La réaction de la Jordanie à l’exécution de son pilote est toute différente: au terrorisme, ils répondent par le terrorisme. De la bouche du ministre de l’information jordanien, nous entendons aujourd’hui « la réponse de la Jordanie sera ferme, terrible et forte ». Une source jordanienne citée par le Monde prétend qu’il s’agit en réalité de l’exécution d’une jihadiste irakienne. A la barbarie de Daech, la Jordanie répond par sa propre barbarie.
Sur le terrain de la barbarie, personne ne peut aller aussi loin que Daech, ils ont déjà occupé l’espace en long et en large. Les imitateurs vont non seulement justifier les méthodes monstrueuses de Daech (si la Jordanie le fait, pourquoi moi je n’en n’aurais pas le droit), mais surtout deviennent monstres à leur tour et produisent sur leur territoire des violations terribles, et briment leur propre population.

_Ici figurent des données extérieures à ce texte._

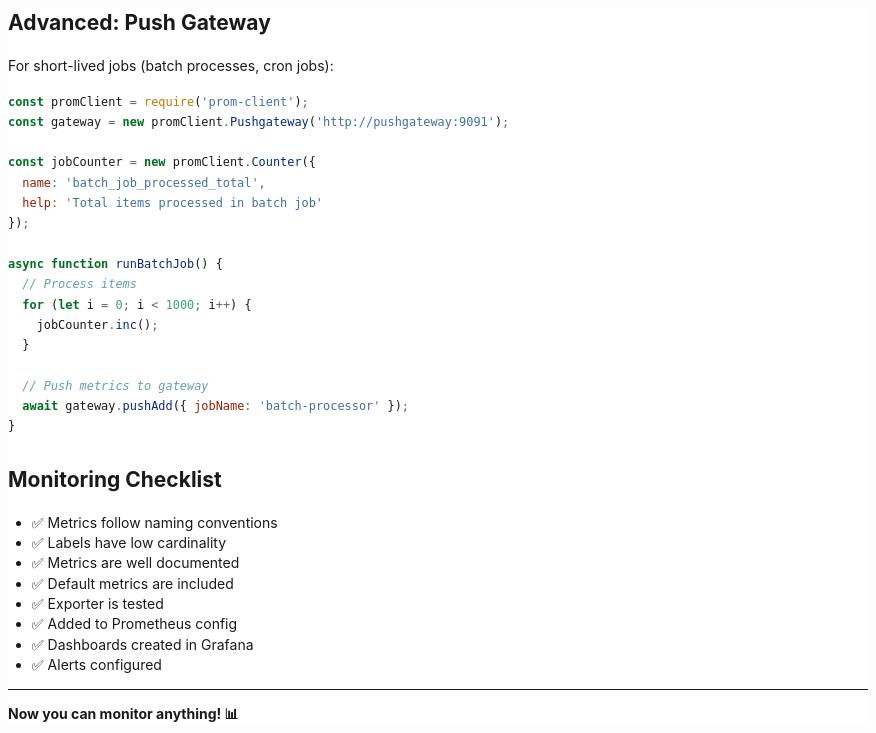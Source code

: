 ## Advanced: Push Gateway

For short-lived jobs (batch processes, cron jobs):

```javascript
const promClient = require('prom-client');
const gateway = new promClient.Pushgateway('http://pushgateway:9091');

const jobCounter = new promClient.Counter({
  name: 'batch_job_processed_total',
  help: 'Total items processed in batch job'
});

async function runBatchJob() {
  // Process items
  for (let i = 0; i < 1000; i++) {
    jobCounter.inc();
  }
  
  // Push metrics to gateway
  await gateway.pushAdd({ jobName: 'batch-processor' });
}
```

## Monitoring Checklist

- ✅ Metrics follow naming conventions
- ✅ Labels have low cardinality
- ✅ Metrics are well documented
- ✅ Default metrics are included
- ✅ Exporter is tested
- ✅ Added to Prometheus config
- ✅ Dashboards created in Grafana
- ✅ Alerts configured

---

**Now you can monitor anything! 📊**
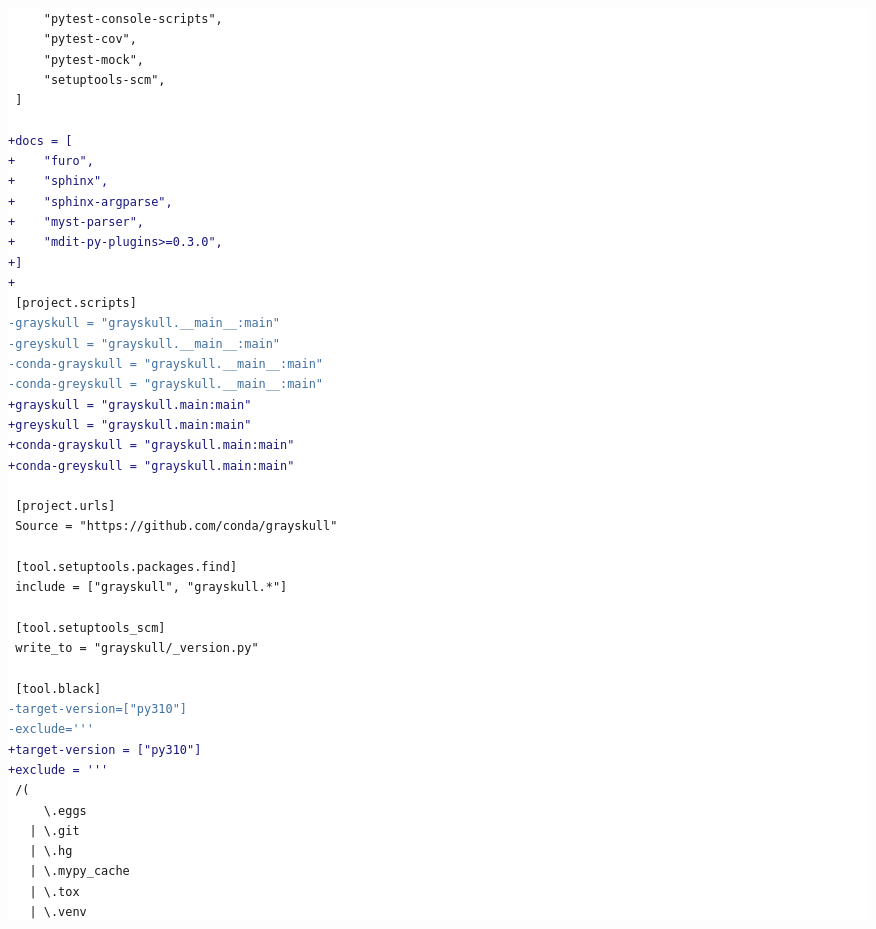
 ```diff
     "pytest-console-scripts",
     "pytest-cov",
     "pytest-mock",
     "setuptools-scm",
 ]
 
+docs = [
+    "furo",
+    "sphinx",
+    "sphinx-argparse",
+    "myst-parser",
+    "mdit-py-plugins>=0.3.0",
+]
+
 [project.scripts]
-grayskull = "grayskull.__main__:main"
-greyskull = "grayskull.__main__:main"
-conda-grayskull = "grayskull.__main__:main"
-conda-greyskull = "grayskull.__main__:main"
+grayskull = "grayskull.main:main"
+greyskull = "grayskull.main:main"
+conda-grayskull = "grayskull.main:main"
+conda-greyskull = "grayskull.main:main"
 
 [project.urls]
 Source = "https://github.com/conda/grayskull"
 
 [tool.setuptools.packages.find]
 include = ["grayskull", "grayskull.*"]
 
 [tool.setuptools_scm]
 write_to = "grayskull/_version.py"
 
 [tool.black]
-target-version=["py310"]
-exclude='''
+target-version = ["py310"]
+exclude = '''
 /(
     \.eggs
   | \.git
   | \.hg
   | \.mypy_cache
   | \.tox
   | \.venv
```

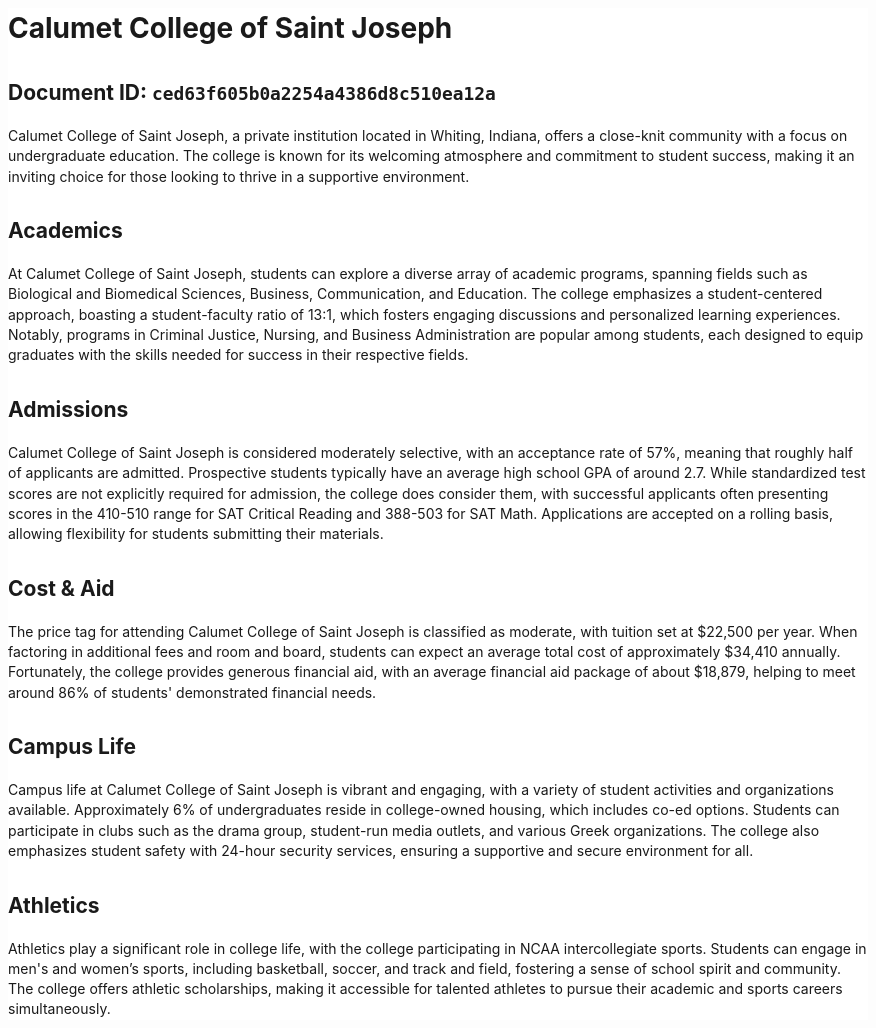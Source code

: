 # Calumet College of Saint Joseph

**Document ID:** `ced63f605b0a2254a4386d8c510ea12a`
---

Calumet College of Saint Joseph, a private institution located in Whiting, Indiana, offers a close-knit community with a focus on undergraduate education. The college is known for its welcoming atmosphere and commitment to student success, making it an inviting choice for those looking to thrive in a supportive environment.

## Academics
At Calumet College of Saint Joseph, students can explore a diverse array of academic programs, spanning fields such as Biological and Biomedical Sciences, Business, Communication, and Education. The college emphasizes a student-centered approach, boasting a student-faculty ratio of 13:1, which fosters engaging discussions and personalized learning experiences. Notably, programs in Criminal Justice, Nursing, and Business Administration are popular among students, each designed to equip graduates with the skills needed for success in their respective fields.

## Admissions
Calumet College of Saint Joseph is considered moderately selective, with an acceptance rate of 57%, meaning that roughly half of applicants are admitted. Prospective students typically have an average high school GPA of around 2.7. While standardized test scores are not explicitly required for admission, the college does consider them, with successful applicants often presenting scores in the 410-510 range for SAT Critical Reading and 388-503 for SAT Math. Applications are accepted on a rolling basis, allowing flexibility for students submitting their materials.

## Cost & Aid
The price tag for attending Calumet College of Saint Joseph is classified as moderate, with tuition set at $22,500 per year. When factoring in additional fees and room and board, students can expect an average total cost of approximately $34,410 annually. Fortunately, the college provides generous financial aid, with an average financial aid package of about $18,879, helping to meet around 86% of students' demonstrated financial needs.

## Campus Life
Campus life at Calumet College of Saint Joseph is vibrant and engaging, with a variety of student activities and organizations available. Approximately 6% of undergraduates reside in college-owned housing, which includes co-ed options. Students can participate in clubs such as the drama group, student-run media outlets, and various Greek organizations. The college also emphasizes student safety with 24-hour security services, ensuring a supportive and secure environment for all.

## Athletics
Athletics play a significant role in college life, with the college participating in NCAA intercollegiate sports. Students can engage in men's and women’s sports, including basketball, soccer, and track and field, fostering a sense of school spirit and community. The college offers athletic scholarships, making it accessible for talented athletes to pursue their academic and sports careers simultaneously.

Zeid Ra’ad Al Hussein, Haut commissaire aux droits humains de l’ONU, a récemment su être plus fort que son chemin. Prince jordanien, il a critiqué le gouvernement jordanien (sa famille donc) au sujet de la reprise des exécutions capitales intervenues après un moratoire de 8 ans. Hier prince, aujourd’hui plus haut représentant des aspirations de justice de l’humanité, il a cherché à faire comprendre que rien ne justifie de se transformer soi-même en monstre, et qu’au contraire l’on peut passer de despote à champion. Sa famille ne l’a malheureusement pas écouté.